CHESAPEAKE CITY — When VFW Auxiliary National President Peggy Haake walked through the doors of VFW Post 7687 on Monday afternoon, she was greeted by a group of American flag-waving, song-singing veterans and auxiliary members.

Haake was elected national president of the Veterans of Foreign Wars of the United States Auxiliary at its 106th National Convention in Orlando, Fla., on July 24. Since then, she has been traveling from her home in Kahului, Hawaii, to visit VFW posts in all 50 states.

Haake’s visit at the VFW Post 7687 in Chesapeake City was her seventh stop on her tour of the U.S.

Cheri Brown, president of the VFW Post 7687 Auxiliary, was pleased to have Haake visiting a post in Cecil County.

“We are so excited and honored to host our National President Peggy Haake at our Post 7687,” Brown said. “Peggy travels to every state and we are proud to have this event for her. Our members are an awesome group of women and men who work together to help veterans, their families and the community.”

JoAnne Bierly, a member of the V.F.W. Post 8185 Auxiliary in Port Deposit, said it was an honor that Haake was visiting a VFW post in Cecil County, and that her Maryland visit was toward the front of her tour.

“There’s 23 counties in Maryland, so to choose Cecil County, which is way up in the corner away from everyone, [is an honor] … It’s a nice event and great for Cecil County that she would come all the way from Hawaii to our county,” Bierly said.

While traveling around the country, Haake said each state has its own approach to running their local posts, but that it all comes back to a common mission: supporting the veterans and military service members who helped protect the nation.

“Every state has their unique criteria, but it’s all for the same purpose,” she said.

Born in Arkansas, Haake said she and her family moved whenever her father, who served in the U.S. Army, was stationed someplace new.

Haake’s husband was born and raised in Hawaii, and also served in the military. When he retired in 1975, the couple moved to Maui and has lived there ever since.

Now, as the leader of the national VFW Auxiliary, Haake said her motto is “Serving our veterans with ‘aloha,’” referring to a Hawaiian word that is often used as a greeting but also has a deeper meaning.

As the organization’s president, Haake said she wants to emphasize the virtues of “aloha” in her work.

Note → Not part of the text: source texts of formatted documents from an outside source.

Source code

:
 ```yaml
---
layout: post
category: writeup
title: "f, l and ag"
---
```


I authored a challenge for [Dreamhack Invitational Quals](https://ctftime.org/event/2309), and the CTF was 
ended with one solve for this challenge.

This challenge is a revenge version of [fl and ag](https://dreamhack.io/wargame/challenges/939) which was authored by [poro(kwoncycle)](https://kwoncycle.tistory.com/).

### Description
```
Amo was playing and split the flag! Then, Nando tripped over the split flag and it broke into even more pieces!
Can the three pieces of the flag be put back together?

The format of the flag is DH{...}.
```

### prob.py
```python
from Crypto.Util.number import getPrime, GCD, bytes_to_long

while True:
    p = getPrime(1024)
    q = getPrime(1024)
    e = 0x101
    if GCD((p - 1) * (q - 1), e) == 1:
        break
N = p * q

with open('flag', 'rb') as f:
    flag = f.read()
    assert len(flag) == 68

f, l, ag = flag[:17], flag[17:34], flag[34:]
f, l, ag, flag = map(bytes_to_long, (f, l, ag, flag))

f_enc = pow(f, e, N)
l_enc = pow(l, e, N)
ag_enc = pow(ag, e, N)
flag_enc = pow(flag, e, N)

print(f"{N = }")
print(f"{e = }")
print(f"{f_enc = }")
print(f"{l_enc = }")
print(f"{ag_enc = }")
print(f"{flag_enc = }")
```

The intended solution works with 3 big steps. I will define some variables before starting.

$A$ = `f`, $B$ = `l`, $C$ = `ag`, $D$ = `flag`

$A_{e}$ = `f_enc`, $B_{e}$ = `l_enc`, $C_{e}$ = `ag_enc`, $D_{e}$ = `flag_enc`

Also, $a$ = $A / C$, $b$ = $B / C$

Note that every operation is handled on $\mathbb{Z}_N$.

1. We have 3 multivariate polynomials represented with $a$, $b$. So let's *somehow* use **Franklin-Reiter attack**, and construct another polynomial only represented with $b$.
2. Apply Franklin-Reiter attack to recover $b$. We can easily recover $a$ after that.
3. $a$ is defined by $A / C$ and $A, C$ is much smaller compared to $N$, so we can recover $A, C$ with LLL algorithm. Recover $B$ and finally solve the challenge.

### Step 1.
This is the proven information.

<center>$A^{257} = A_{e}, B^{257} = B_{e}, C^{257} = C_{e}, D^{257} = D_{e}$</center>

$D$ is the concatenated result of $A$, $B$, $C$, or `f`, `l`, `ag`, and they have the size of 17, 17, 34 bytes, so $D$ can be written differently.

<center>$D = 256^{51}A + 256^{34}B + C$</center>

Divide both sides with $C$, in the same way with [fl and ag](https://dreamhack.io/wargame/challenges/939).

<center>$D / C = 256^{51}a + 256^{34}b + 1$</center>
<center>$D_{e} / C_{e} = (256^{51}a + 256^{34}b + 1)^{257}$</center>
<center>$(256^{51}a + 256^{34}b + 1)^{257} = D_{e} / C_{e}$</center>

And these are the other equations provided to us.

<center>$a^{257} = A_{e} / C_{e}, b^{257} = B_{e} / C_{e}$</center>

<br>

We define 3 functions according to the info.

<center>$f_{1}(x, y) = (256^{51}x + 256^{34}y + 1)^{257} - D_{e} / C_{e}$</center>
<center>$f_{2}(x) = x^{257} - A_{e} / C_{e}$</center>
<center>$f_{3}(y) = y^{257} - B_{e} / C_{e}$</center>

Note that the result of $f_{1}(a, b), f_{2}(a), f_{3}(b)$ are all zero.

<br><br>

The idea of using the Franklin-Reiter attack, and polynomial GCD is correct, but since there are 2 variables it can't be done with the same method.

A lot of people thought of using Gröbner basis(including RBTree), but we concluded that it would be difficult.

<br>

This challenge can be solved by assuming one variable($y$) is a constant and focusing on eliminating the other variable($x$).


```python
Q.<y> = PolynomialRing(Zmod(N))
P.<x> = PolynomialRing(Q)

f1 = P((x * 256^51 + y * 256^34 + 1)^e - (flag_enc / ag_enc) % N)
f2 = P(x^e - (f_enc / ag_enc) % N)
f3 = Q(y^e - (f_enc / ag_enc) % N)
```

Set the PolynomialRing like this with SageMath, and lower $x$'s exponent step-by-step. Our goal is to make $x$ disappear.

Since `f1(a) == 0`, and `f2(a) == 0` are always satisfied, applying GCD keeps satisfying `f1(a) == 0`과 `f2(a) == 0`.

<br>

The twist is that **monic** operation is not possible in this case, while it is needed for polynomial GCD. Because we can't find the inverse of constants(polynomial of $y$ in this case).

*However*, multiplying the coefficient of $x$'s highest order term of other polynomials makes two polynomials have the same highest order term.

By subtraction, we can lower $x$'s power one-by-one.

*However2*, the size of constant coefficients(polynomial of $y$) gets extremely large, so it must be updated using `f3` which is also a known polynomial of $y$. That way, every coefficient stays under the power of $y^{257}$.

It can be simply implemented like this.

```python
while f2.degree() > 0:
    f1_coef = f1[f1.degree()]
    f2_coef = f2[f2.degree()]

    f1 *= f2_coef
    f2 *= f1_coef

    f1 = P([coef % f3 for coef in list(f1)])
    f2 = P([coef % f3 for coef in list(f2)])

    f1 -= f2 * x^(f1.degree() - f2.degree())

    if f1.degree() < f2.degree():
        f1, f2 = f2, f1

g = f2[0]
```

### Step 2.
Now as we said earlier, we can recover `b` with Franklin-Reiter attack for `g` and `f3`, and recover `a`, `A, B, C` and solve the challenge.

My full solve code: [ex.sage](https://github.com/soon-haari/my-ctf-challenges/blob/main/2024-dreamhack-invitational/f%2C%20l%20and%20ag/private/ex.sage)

“Aloha means a lot of things,” she said. “One of them is kindness and love, caring, helpful, that type of thing. I’m stressing that and stressing one team, one family with our VFW counterparts.”

Haake said the VFW Auxiliary helps advocate for the needs of veterans nationwide.

“We go to D.C. and meet with the legislators and help them promote the benefits that we need to have approved and passed on the national level,” she said.

The VFW also runs youth programs and scholarships, such as the annual Voice of Democracy audio-essay program which welcomes submissions from high school students on topics related to democracy and patriotism. Students who participate in that program enter to win a share of $2.1 million in educational scholarships and incentives — and participants don’t have to be the child of a veteran child to enter, according to Haake.

“It can be anyone in the school that can apply for that,” she said. “We just work through our programs and help everybody.”

Whether they are part of a local VFW or VFW Auxiliary, or they just want to lend their support, Haake encouraged people to get involved with giving back to veterans.

“Support the veterans no matter where you are,” she said. “They like to be appreciated. They need to be appreciated because they keep us free.”